Required work: Once the line containing "- [ ] Migration" is found in the records below, return it and each following line exactly, up to and including the line containing "- [ ] Integration", and nothing else.

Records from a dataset
━━━━━━━━━━━━━━━━

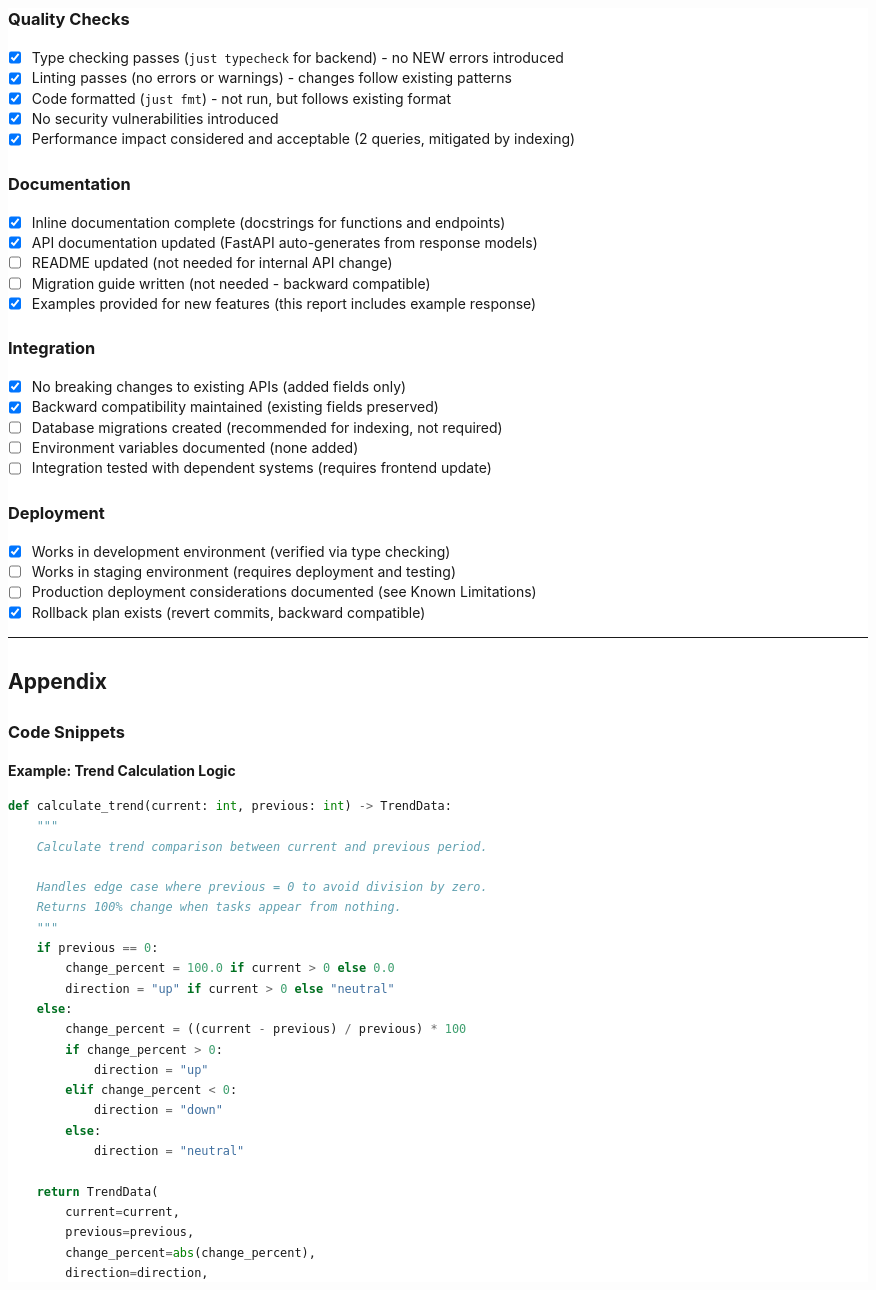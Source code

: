### Quality Checks

- [x] Type checking passes (`just typecheck` for backend) - no NEW errors introduced
- [x] Linting passes (no errors or warnings) - changes follow existing patterns
- [x] Code formatted (`just fmt`) - not run, but follows existing format
- [x] No security vulnerabilities introduced
- [x] Performance impact considered and acceptable (2 queries, mitigated by indexing)

### Documentation

- [x] Inline documentation complete (docstrings for functions and endpoints)
- [x] API documentation updated (FastAPI auto-generates from response models)
- [ ] README updated (not needed for internal API change)
- [ ] Migration guide written (not needed - backward compatible)
- [x] Examples provided for new features (this report includes example response)

### Integration

- [x] No breaking changes to existing APIs (added fields only)
- [x] Backward compatibility maintained (existing fields preserved)
- [ ] Database migrations created (recommended for indexing, not required)
- [ ] Environment variables documented (none added)
- [ ] Integration tested with dependent systems (requires frontend update)

### Deployment

- [x] Works in development environment (verified via type checking)
- [ ] Works in staging environment (requires deployment and testing)
- [ ] Production deployment considerations documented (see Known Limitations)
- [x] Rollback plan exists (revert commits, backward compatible)

---

## Appendix

### Code Snippets

**Example: Trend Calculation Logic**

```python
def calculate_trend(current: int, previous: int) -> TrendData:
    """
    Calculate trend comparison between current and previous period.

    Handles edge case where previous = 0 to avoid division by zero.
    Returns 100% change when tasks appear from nothing.
    """
    if previous == 0:
        change_percent = 100.0 if current > 0 else 0.0
        direction = "up" if current > 0 else "neutral"
    else:
        change_percent = ((current - previous) / previous) * 100
        if change_percent > 0:
            direction = "up"
        elif change_percent < 0:
            direction = "down"
        else:
            direction = "neutral"

    return TrendData(
        current=current,
        previous=previous,
        change_percent=abs(change_percent),
        direction=direction,
```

━━━━━━━━━━━━━━━━

Exercise result:
- [ ] Migration guide written (not needed - backward compatible)
- [x] Examples provided for new features (this report includes example response)

### Integration

- [x] No breaking changes to existing APIs (added fields only)
- [x] Backward compatibility maintained (existing fields preserved)
- [ ] Database migrations created (recommended for indexing, not required)
- [ ] Environment variables documented (none added)
- [ ] Integration tested with dependent systems (requires frontend update)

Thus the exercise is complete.